Chinese scientists decipher centuries-old puzzle of human handedness

For centuries, scientists have grappled with a striking human puzzle -- why roughly 90 percent of people worldwide are right-handed -- yet the underlying cause of handedness has long remained elusive, until now, as a Chinese research team says to have solved it, according to Xinhua.

Published recently online in the Journal of Genetics and Genomics, the study, led by researchers from the Chinese Academy of Sciences (CAS), has revealed how hand preference develops through animal experiments, proposing the "Hypothesis of Acquired Conservation of Right-Hand Preference" to address the question of handedness origins, one of the most challenging puzzles in science.

The research team found that untrained mice use both paws equally when eating, with no specific preference. In the experiment, the scientists designed a special cage with a small hole placed in a challenging position, so that the mice had to use a specific paw to reach the food inside.

This allowed the scientists to force the mice to eat using only their left paw or only their right paw.

Remarkably, after just 5 to 7 forced feeding trials, the mice developed a lasting preference. Those trained to use their right paw became "right-pawed," continuing to favor that paw for over a month even after restrictions were lifted. The same held true for mice trained to use their left paw, proving that limb preference can be acquired through training.

A crucial finding emerged in a follow-up experiment. After the mice formed a habit with one paw, scientists forced them to switch. Right-paw habits proved persistent and hard to change, whereas left-paw preferences could be more easily "corrected" to right-paw use.

Even when mice were forced to alternate between paws, most ended up favoring their right paw. Only a small minority remained "stubborn" left-paw users, reproducing the real-world distribution of human handedness.

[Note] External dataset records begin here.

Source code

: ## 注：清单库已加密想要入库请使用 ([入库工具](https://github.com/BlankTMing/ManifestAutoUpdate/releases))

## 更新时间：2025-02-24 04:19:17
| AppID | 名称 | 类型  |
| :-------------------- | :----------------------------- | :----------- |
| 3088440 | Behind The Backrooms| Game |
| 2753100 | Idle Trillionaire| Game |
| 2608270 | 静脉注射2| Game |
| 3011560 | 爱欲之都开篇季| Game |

Based on these results, the researchers concluded that human handedness is not innate, but rapidly established during early life through repeated unilateral hand use.

"A right-hand preference, once formed, is more stable and easier to sustain than a left-hand one, granting it a cumulative advantage in individual development. Reinforced by a right-hand-dominant social environment, this tendency ultimately creates our 'right-handed world,'" said Sun Zhongsheng, a researcher from the Institute of Zoology at the CAS.

The findings not only resolve a longstanding behavioral puzzle but also offer a new perspective for understanding brain asymmetry and the plasticity of human behavioral traits.